Nevertheless, life went on. One of her fellow OSS agents had been Lieutenant Paul Goillot, eight years younger and six inches shorter, but she saw something in him. After years of living together “in sin”, although who was going to say ANYTHING to her, they were finally married in 1957.


In 1947, Virginia was one of the first women hired by the new CIA as an intelligence analyst. She was put…at a desk.


Throughout the 1950s, she still remained officially assigned to desk work, but had an unfortunate tendency to wander off and do shit on her own. Her superiors gave her poor performance reviews because they just couldn’t keep her at her desk and out of the field. One of her fellow agents said “she was a sort of embarrassment to the noncombat CIA types.” to them.


In 1966, Virginia finally retired at 60. The scourge of the Gestapo, the liberator of Le Puy-en-Velay, the “limping lady”, settled down peacefully at a farm in Maryland.


In September 1945, General William J. “Wild Bill” Donovan had privately awarded Virginia the Distinguished Service Cross, the only one given to a civilian woman in World War II. President Truman had wanted to make it a public award, but Virginia declined, saying she just wanted to get back to work. Also awarded the Order of the British Empire and the French Croix de Guerre, Virginia has remained in obscurity ever since.

Virginia Hall being awarded the DSC by Bill Donovan, 1945

As strange as it may seem, she wanted it that way. Never one to toot her own horn, she rarely permitted anyone to toot it for her either. She gave no interviews and wrote no memoirs, preferring her privacy. She was her own worst publicist, even turning away people who wanted to write about her exploits. She did what she did for herself and the people she saved – no one else. Virginia Hall functioned as her own guiding light, her own hero. Her incredible life was not for public consumption or the spotlight, but for her and her people, for those both living and lost.
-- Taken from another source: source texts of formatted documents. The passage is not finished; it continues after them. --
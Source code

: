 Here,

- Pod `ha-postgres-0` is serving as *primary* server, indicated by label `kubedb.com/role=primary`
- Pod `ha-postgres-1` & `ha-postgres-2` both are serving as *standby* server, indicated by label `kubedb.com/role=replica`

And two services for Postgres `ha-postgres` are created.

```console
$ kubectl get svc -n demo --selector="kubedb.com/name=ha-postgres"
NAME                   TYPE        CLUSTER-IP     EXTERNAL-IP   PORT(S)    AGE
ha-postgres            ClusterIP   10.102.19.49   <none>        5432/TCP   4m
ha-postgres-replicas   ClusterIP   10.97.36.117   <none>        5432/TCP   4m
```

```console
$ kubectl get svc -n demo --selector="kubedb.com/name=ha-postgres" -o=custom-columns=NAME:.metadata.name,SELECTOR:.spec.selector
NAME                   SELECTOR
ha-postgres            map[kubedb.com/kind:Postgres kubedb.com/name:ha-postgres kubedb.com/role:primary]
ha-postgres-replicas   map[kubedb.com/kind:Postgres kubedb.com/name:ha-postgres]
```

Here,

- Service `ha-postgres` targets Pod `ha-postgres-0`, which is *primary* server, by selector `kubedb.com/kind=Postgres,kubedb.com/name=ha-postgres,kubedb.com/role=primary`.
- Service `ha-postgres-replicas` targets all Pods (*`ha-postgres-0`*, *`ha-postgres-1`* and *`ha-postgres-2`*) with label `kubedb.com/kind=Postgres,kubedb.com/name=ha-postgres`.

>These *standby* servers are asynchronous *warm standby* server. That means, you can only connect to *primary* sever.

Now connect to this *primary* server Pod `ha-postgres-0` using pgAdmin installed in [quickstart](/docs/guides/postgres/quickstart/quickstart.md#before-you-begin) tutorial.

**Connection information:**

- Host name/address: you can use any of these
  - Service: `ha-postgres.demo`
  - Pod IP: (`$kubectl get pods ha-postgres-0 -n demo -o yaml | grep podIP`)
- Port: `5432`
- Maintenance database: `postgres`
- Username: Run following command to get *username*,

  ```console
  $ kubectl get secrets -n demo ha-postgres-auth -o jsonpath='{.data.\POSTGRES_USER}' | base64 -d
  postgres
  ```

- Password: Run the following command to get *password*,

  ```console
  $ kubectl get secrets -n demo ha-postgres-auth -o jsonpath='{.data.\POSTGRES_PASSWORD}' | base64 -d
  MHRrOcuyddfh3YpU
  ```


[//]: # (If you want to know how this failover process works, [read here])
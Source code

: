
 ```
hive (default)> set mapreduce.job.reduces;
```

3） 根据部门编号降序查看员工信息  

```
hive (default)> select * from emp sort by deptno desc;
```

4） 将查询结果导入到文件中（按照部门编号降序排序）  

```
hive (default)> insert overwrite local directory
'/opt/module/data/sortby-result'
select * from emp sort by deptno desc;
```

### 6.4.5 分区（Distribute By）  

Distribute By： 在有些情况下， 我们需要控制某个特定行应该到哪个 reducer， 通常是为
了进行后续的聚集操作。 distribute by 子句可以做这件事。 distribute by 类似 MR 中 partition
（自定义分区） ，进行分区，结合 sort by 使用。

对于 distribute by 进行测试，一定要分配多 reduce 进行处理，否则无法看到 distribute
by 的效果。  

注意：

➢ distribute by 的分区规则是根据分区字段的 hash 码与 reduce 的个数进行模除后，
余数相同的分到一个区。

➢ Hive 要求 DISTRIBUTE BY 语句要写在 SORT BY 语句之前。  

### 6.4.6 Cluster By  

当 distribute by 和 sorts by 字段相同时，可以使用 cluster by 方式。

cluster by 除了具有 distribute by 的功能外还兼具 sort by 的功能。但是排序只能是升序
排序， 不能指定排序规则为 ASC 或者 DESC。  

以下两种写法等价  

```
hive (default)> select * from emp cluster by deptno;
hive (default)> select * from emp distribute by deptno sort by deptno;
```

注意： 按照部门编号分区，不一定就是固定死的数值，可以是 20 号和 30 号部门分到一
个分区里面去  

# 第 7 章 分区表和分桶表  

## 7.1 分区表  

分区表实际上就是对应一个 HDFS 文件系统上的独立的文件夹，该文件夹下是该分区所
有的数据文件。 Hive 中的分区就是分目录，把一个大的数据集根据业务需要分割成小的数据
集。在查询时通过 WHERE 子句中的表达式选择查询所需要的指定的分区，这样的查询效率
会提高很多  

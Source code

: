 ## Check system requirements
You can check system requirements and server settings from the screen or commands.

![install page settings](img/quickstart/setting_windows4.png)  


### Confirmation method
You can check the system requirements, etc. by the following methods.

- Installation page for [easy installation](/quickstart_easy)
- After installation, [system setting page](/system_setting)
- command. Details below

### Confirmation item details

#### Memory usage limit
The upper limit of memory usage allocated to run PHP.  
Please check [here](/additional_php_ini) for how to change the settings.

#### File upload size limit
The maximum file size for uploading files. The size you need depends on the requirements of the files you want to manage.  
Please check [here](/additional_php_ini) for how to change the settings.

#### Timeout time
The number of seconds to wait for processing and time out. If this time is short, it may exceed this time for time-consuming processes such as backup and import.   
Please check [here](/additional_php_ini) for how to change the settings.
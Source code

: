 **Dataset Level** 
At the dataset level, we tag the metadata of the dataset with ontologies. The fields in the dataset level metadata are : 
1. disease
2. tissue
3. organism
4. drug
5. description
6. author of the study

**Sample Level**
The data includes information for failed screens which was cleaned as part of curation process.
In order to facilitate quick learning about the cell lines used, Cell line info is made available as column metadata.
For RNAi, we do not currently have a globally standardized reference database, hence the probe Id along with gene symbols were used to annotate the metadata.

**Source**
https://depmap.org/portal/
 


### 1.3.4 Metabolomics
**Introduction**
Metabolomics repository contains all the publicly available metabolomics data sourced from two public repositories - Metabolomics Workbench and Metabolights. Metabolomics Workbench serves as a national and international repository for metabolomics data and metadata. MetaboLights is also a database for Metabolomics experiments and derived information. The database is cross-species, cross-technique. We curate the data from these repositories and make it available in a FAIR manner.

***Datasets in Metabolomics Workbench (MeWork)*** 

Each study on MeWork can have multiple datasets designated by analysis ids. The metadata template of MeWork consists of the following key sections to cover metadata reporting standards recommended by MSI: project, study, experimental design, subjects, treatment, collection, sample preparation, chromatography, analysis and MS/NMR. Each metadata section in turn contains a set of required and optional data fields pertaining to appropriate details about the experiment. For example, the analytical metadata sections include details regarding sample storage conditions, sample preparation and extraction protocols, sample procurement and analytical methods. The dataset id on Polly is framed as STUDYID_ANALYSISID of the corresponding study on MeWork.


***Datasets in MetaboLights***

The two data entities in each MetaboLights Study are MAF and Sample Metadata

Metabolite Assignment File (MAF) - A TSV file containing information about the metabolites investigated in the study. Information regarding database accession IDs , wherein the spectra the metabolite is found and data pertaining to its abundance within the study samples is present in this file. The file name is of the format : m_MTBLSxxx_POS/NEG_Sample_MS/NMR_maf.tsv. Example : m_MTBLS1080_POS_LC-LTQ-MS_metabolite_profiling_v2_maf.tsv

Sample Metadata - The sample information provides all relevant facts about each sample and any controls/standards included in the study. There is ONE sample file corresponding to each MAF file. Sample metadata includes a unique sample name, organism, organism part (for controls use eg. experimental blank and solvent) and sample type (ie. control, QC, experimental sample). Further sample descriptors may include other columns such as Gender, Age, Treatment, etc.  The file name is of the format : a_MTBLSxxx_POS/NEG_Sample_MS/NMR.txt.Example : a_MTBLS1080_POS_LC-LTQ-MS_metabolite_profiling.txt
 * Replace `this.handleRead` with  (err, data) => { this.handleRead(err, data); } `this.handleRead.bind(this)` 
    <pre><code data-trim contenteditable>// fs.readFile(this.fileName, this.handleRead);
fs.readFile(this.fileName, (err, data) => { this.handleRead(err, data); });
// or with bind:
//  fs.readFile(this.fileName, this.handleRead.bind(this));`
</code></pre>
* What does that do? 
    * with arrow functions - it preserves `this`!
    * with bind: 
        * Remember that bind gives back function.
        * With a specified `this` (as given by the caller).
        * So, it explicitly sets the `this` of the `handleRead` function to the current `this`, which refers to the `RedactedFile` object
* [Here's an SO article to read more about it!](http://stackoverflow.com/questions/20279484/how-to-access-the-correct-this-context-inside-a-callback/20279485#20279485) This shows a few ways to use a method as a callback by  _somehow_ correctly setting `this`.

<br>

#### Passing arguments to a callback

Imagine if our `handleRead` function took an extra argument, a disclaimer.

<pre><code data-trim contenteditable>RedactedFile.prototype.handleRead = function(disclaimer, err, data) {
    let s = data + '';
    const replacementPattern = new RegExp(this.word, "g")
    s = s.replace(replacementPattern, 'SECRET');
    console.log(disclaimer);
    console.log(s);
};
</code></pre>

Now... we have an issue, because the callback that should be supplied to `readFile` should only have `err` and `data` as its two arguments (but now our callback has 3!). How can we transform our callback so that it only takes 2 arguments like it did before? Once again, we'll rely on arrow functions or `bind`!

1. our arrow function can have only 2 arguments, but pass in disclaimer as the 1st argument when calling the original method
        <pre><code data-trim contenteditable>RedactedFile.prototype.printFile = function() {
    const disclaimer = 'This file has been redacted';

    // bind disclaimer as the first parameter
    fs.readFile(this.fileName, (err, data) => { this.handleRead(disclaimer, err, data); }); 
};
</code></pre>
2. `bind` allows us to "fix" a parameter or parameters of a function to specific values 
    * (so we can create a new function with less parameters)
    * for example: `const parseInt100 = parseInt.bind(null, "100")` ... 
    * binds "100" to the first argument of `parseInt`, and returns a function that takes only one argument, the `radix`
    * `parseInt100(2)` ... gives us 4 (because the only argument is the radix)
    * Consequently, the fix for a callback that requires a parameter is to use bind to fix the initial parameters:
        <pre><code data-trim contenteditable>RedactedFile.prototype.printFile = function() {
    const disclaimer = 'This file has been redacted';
Whatever motivated her, it was hers, and hers alone. No one could keep her at a desk for long.

Historical plaque in Maryland

Virginia passed away quietly in 1982 at age 76. It's surprising that even Death was able to catch her.


Book Recommendations: A very decent biography is Sonia Purcell, A Woman of No Importance: The Untold Story of WWII’s Most Dangerous Spy, Virginia Hall (London: Hachette, 2019).